Kaybettiği bu tehdidin sonucunda belirli bir alana sıkışmasına rağmen verimli geceler geçirebilmesi, orta mesafedeyken içeri girmeyecek olmasına rağmen savunmacısıyla arasına mesafe koyabilmesi onun halen daha ne kadar özel bir oyuncu olduğunun kanıtı.
Temmuz 2018’de Houston Rockets’ın ona verdiği maksimum kontrat her yönüyle eleştirildi fakat usta oyun kurucu üç senedir o kontratın yükünü hakkıyla taşımaya çalışıyor. Phoenix Suns’ın istediği lider olmayı başardı ve bu rolün dışında bireysel olarak iyi durumda olduğunu söylemek de mümkün. Kariyerinin başında deyim yerindeyse kafası kadar dizlikle sahada yer almış bir oyuncu için 35 yaşında bunları yapabilmek ancak ona yakışırdı.
Minus
Dallas Mavericks
Sezon başından beri sakatlıklar, Covid-19 kısıtlamaları derken belirli bir standardı tutturamadılar ve son yumruk da fikstürden geldi. Geçtiğimiz hafta ayağa kalkan Houston Rockets’a karşı mağlup olmalarıyla başlayan yenilgi serisi Denver Nuggets, Utah Jazz, Phoenix Suns’ın katkılarıyla altı maça ulaştı. Neyse ki Atlanta Hawks galibiyeti halen daha maç kazanabileceklerini hatırlattı.

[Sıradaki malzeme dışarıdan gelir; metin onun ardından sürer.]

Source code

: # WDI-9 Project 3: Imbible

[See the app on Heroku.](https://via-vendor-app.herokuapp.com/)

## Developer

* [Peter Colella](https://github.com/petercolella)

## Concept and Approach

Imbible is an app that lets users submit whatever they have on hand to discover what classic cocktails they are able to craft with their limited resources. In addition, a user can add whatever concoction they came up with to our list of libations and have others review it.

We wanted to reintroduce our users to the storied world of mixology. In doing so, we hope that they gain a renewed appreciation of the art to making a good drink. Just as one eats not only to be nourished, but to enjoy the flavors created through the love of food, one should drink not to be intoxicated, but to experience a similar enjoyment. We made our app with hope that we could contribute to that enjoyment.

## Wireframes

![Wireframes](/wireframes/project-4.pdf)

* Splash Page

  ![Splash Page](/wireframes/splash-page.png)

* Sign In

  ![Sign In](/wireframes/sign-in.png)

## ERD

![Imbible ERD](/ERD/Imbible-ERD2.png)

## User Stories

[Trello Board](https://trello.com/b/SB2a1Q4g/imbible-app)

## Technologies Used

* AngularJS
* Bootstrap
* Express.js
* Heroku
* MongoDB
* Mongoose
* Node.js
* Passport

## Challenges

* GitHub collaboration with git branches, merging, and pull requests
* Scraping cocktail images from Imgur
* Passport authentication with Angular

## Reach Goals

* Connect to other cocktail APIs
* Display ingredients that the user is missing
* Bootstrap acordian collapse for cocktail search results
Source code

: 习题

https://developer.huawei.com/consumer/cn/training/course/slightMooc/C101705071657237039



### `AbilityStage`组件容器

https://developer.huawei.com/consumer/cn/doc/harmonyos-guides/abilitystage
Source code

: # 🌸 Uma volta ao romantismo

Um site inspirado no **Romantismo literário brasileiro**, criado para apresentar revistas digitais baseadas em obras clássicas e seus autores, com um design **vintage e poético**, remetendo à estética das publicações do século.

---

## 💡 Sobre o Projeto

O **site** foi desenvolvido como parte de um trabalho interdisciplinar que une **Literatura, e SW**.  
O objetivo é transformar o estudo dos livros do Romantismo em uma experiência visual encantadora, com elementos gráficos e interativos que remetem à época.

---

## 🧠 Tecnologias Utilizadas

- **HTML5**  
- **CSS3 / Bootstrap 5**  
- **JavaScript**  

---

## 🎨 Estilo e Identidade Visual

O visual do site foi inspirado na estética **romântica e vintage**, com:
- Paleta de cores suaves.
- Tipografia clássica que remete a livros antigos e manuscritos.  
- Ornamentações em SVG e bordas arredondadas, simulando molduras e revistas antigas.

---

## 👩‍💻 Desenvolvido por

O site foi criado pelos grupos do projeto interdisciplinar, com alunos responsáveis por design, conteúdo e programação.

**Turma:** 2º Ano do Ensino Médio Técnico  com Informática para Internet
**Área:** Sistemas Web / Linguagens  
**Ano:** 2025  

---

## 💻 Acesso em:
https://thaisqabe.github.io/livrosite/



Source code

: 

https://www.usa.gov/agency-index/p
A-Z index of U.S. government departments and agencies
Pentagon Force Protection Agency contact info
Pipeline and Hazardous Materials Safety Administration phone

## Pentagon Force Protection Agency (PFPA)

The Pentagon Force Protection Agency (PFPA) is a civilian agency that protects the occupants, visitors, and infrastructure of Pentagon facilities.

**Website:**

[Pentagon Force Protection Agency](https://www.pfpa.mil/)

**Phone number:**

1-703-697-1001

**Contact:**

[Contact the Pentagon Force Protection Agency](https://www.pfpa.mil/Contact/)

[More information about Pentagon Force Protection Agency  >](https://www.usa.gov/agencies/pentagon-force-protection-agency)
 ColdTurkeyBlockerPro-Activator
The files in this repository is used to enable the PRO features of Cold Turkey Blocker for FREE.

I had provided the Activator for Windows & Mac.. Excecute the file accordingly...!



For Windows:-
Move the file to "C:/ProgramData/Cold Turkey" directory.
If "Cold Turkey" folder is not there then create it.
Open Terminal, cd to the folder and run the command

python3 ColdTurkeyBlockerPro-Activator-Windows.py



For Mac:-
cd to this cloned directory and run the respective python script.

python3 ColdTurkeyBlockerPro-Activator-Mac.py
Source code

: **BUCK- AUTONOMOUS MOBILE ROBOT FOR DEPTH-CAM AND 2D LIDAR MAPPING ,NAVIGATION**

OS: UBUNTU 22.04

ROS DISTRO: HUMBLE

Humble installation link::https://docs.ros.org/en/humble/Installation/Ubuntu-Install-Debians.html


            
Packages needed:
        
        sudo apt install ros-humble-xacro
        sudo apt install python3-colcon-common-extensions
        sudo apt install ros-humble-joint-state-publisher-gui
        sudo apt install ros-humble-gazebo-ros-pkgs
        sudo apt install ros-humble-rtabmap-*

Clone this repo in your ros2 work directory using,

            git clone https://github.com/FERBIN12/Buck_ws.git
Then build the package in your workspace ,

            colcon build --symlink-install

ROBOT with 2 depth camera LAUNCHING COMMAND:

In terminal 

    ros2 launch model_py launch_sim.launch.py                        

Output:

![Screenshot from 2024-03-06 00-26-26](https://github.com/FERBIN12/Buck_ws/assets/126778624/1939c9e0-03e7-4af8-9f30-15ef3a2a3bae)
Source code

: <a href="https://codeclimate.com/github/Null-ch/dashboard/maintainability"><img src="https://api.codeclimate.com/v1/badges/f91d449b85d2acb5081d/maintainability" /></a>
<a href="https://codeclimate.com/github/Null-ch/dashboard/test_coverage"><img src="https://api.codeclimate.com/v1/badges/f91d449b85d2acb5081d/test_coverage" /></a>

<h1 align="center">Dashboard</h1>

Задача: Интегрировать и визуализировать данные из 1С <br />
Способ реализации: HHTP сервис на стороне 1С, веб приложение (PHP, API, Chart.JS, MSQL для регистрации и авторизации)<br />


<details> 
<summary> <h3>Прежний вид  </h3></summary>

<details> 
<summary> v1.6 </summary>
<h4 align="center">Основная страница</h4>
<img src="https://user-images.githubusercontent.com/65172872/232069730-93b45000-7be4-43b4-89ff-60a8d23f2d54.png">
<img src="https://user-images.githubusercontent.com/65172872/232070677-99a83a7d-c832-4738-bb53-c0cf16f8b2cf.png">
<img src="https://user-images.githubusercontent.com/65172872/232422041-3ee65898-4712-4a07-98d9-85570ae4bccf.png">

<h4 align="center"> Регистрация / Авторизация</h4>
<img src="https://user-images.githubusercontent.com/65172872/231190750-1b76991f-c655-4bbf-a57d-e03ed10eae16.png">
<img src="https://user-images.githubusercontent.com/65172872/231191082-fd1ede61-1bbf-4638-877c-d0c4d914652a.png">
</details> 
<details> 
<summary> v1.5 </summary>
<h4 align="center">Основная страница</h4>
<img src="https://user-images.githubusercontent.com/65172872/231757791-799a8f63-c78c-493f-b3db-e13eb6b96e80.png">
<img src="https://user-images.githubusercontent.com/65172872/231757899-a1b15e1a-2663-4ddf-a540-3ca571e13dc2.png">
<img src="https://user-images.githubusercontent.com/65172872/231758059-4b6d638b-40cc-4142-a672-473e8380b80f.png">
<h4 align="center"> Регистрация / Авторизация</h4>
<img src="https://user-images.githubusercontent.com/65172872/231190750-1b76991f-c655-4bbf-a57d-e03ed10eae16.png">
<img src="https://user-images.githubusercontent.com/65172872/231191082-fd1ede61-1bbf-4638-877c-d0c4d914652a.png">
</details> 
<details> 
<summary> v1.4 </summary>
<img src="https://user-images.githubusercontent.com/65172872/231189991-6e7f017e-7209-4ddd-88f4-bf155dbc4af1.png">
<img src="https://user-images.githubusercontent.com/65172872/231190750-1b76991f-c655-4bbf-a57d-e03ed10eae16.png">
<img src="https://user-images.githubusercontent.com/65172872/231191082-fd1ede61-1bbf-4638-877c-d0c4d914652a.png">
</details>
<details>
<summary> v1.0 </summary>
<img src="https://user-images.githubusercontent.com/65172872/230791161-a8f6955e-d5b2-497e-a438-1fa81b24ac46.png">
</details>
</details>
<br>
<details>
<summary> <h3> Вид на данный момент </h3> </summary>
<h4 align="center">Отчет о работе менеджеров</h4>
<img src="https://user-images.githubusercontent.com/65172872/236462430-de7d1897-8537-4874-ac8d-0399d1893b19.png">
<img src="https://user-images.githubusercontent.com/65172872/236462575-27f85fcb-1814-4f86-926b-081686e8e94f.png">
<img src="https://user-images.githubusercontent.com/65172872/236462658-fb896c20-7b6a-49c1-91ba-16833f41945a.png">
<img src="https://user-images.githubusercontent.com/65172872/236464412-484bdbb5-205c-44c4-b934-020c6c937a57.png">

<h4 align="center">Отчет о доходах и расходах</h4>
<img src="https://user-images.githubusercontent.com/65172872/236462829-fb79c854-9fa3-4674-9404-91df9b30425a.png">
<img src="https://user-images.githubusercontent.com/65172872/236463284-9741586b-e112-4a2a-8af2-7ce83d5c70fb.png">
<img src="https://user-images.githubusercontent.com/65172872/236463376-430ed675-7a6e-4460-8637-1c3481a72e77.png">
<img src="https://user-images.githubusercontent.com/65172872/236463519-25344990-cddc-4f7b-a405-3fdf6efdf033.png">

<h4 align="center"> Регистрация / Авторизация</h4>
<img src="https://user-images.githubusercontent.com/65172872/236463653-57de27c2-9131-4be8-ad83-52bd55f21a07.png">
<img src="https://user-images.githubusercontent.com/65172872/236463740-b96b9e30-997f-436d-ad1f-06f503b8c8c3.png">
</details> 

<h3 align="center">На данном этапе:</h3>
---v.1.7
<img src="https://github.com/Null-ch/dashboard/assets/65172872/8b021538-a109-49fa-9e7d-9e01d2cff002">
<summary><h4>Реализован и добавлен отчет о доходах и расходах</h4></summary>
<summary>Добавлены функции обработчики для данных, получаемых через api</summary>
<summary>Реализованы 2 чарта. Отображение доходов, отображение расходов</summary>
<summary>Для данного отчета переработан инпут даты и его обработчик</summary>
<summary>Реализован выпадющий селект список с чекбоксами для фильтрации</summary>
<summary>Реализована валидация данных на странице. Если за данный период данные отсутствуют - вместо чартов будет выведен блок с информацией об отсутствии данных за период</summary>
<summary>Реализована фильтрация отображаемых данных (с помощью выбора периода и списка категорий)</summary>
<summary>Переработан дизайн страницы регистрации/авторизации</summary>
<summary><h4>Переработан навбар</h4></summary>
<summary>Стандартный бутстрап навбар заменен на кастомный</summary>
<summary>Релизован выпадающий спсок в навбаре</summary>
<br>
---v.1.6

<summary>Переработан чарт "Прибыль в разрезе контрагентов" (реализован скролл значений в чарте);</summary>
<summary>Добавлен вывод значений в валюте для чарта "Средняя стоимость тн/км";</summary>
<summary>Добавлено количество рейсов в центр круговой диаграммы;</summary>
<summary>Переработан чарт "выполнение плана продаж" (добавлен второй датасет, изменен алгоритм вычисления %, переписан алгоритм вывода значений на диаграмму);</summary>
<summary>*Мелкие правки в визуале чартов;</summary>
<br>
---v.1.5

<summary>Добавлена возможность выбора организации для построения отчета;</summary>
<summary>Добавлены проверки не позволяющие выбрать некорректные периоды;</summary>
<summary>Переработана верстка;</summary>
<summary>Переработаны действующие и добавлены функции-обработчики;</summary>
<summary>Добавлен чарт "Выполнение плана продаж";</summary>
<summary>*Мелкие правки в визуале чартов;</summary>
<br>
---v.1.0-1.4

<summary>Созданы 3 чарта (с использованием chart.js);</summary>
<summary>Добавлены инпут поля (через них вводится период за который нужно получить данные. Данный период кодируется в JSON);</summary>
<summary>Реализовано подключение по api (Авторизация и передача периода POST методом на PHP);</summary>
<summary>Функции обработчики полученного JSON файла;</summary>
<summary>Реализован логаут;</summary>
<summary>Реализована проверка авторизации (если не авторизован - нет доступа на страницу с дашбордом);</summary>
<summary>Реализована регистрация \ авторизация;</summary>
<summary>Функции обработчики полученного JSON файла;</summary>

Takımın lideri Luka Doncic, tamamlayıcısı Kristaps Porzingis ve yeni transfer Josh Richardson’ın bireysel üçlük yüzdeleri 23 maç geçmesine rağmen %30’un üstüne çıkamadı. Değerli oyuncuları üçlük konusunda form tutmayınca ligin üçlük yüzdesi bakımından en kötü takımı oldular. Mavericks’in oynadığı oyunla bu yüzdelerin birleşimi tek bir şeyi ifade ediyor; Kendi bacağına sıkmak. Batı konferansında 13. sırada yer almaları kalıcı bir durum olmayacaktır fakat konferanstaki karışıklığı, Covid-19’u üst üste koyup durumu değerlendirecek olursak artık ayağa kalkmanın vaktidir.
Portland Trail Blazers
Portland Trail Blazers trenine ne zaman atladığınız fark etmez. İster yetenekli oldukları kadar vukuatlar ve Shaquille O’Neal’a kurban edilen Jail Blazers durağında, ister Brandon Roy’un lokomotif görevi gördüğü zamanlarda veya Roy’un ruhuyla yola çıkıp onu da geçen Damian Lillard zamanında vagonlardan birine atlamış olabilirsiniz. Trail Blazers’ı sevmek için birçok neden bulunurken, sevmemek için aynısını söylemek zor. Yalnız onları sevmenin de bir dikeni var, o da sonuna kadar gidememeleri.
Dün gece oynanan Philadelphia 76ers maçına Damian Lillard, CJ McCollum, Jusuf Nurkic, Derrick Jones, Zach Collins ve Nassir Little’dan yoksun çıkmak zorunda kaldılar. Bu uzun listeden yakın zamanda dönecekler var fakat tüm kadronun ne zaman tamamlanacağı muamma olarak kalacak. İyi transferlerle girdikleri sezonun bu şekilde ellerinden kaydığını görmek gerçekten üzüyor.